━━ Given records ━━
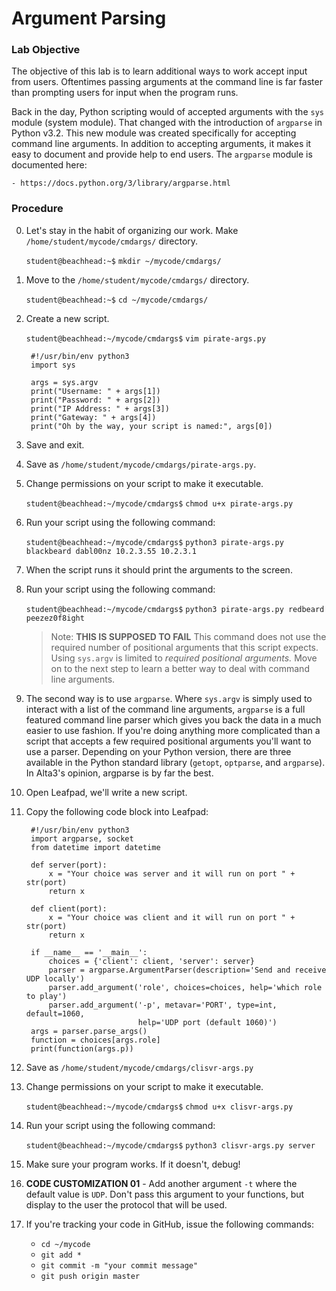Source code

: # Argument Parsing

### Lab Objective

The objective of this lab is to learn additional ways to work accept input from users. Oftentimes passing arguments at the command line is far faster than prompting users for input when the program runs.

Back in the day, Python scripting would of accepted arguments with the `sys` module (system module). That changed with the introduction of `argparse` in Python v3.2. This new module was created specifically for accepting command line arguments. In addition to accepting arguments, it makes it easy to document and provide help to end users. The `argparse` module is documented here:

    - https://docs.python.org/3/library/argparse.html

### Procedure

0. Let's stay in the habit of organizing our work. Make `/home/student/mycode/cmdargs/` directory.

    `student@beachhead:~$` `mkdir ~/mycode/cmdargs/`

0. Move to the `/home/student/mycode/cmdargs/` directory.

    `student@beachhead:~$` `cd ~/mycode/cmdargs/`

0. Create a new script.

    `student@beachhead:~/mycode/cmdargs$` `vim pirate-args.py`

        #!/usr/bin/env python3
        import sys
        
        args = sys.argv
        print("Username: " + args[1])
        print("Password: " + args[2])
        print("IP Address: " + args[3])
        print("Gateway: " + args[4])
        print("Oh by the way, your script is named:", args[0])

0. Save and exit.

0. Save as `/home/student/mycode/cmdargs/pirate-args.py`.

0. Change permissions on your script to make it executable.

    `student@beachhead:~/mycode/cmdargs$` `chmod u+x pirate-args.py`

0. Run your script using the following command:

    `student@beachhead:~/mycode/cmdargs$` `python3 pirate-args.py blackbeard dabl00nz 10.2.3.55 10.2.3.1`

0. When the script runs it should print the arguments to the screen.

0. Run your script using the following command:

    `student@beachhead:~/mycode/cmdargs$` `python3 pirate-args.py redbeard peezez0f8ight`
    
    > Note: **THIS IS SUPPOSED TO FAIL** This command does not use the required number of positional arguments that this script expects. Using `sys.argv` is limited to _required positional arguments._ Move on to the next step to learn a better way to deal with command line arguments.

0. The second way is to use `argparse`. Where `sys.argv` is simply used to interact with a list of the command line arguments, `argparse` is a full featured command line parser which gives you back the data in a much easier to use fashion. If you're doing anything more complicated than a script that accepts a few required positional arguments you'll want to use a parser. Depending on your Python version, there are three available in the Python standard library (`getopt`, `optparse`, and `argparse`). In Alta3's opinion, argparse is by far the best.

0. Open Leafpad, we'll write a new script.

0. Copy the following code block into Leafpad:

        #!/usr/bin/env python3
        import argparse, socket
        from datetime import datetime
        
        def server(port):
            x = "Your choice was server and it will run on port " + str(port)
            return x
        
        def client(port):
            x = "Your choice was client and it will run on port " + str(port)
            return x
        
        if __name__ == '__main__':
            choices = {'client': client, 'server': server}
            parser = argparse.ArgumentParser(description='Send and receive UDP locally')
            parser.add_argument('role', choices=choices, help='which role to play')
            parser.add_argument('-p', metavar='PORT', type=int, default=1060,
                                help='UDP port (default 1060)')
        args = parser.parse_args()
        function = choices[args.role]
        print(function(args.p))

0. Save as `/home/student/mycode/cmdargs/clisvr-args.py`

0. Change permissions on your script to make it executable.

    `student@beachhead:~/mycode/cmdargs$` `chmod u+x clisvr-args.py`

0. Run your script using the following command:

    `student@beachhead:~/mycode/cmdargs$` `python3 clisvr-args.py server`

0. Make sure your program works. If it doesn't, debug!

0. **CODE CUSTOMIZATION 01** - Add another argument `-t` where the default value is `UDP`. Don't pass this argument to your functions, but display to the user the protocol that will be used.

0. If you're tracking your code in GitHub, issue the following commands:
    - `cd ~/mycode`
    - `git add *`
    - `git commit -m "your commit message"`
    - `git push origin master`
━━━
From the first line to the last, copy the listing above exactly, dropping all images.

Source code

: # Argument Parsing

### Lab Objective

The objective of this lab is to learn additional ways to work accept input from users. Oftentimes passing arguments at the command line is far faster than prompting users for input when the program runs.

Back in the day, Python scripting would of accepted arguments with the `sys` module (system module). That changed with the introduction of `argparse` in Python v3.2. This new module was created specifically for accepting command line arguments. In addition to accepting arguments, it makes it easy to document and provide help to end users. The `argparse` module is documented here:

    - https://docs.python.org/3/library/argparse.html

### Procedure

0. Let's stay in the habit of organizing our work. Make `/home/student/mycode/cmdargs/` directory.

    `student@beachhead:~$` `mkdir ~/mycode/cmdargs/`

0. Move to the `/home/student/mycode/cmdargs/` directory.

    `student@beachhead:~$` `cd ~/mycode/cmdargs/`

0. Create a new script.

    `student@beachhead:~/mycode/cmdargs$` `vim pirate-args.py`

        #!/usr/bin/env python3
        import sys
        
        args = sys.argv
        print("Username: " + args[1])
        print("Password: " + args[2])
        print("IP Address: " + args[3])
        print("Gateway: " + args[4])
        print("Oh by the way, your script is named:", args[0])

0. Save and exit.

0. Save as `/home/student/mycode/cmdargs/pirate-args.py`.

0. Change permissions on your script to make it executable.

    `student@beachhead:~/mycode/cmdargs$` `chmod u+x pirate-args.py`

0. Run your script using the following command:

    `student@beachhead:~/mycode/cmdargs$` `python3 pirate-args.py blackbeard dabl00nz 10.2.3.55 10.2.3.1`

0. When the script runs it should print the arguments to the screen.

0. Run your script using the following command:

    `student@beachhead:~/mycode/cmdargs$` `python3 pirate-args.py redbeard peezez0f8ight`
    
    > Note: **THIS IS SUPPOSED TO FAIL** This command does not use the required number of positional arguments that this script expects. Using `sys.argv` is limited to _required positional arguments._ Move on to the next step to learn a better way to deal with command line arguments.

0. The second way is to use `argparse`. Where `sys.argv` is simply used to interact with a list of the command line arguments, `argparse` is a full featured command line parser which gives you back the data in a much easier to use fashion. If you're doing anything more complicated than a script that accepts a few required positional arguments you'll want to use a parser. Depending on your Python version, there are three available in the Python standard library (`getopt`, `optparse`, and `argparse`). In Alta3's opinion, argparse is by far the best.

0. Open Leafpad, we'll write a new script.

0. Copy the following code block into Leafpad:

        #!/usr/bin/env python3
        import argparse, socket
        from datetime import datetime
        
        def server(port):
            x = "Your choice was server and it will run on port " + str(port)
            return x
        
        def client(port):
            x = "Your choice was client and it will run on port " + str(port)
            return x
        
        if __name__ == '__main__':
            choices = {'client': client, 'server': server}
            parser = argparse.ArgumentParser(description='Send and receive UDP locally')
            parser.add_argument('role', choices=choices, help='which role to play')
            parser.add_argument('-p', metavar='PORT', type=int, default=1060,
                                help='UDP port (default 1060)')
        args = parser.parse_args()
        function = choices[args.role]
        print(function(args.p))

0. Save as `/home/student/mycode/cmdargs/clisvr-args.py`

0. Change permissions on your script to make it executable.

    `student@beachhead:~/mycode/cmdargs$` `chmod u+x clisvr-args.py`

0. Run your script using the following command:

    `student@beachhead:~/mycode/cmdargs$` `python3 clisvr-args.py server`

0. Make sure your program works. If it doesn't, debug!

0. **CODE CUSTOMIZATION 01** - Add another argument `-t` where the default value is `UDP`. Don't pass this argument to your functions, but display to the user the protocol that will be used.

0. If you're tracking your code in GitHub, issue the following commands:
    - `cd ~/mycode`
    - `git add *`
    - `git commit -m "your commit message"`
    - `git push origin master`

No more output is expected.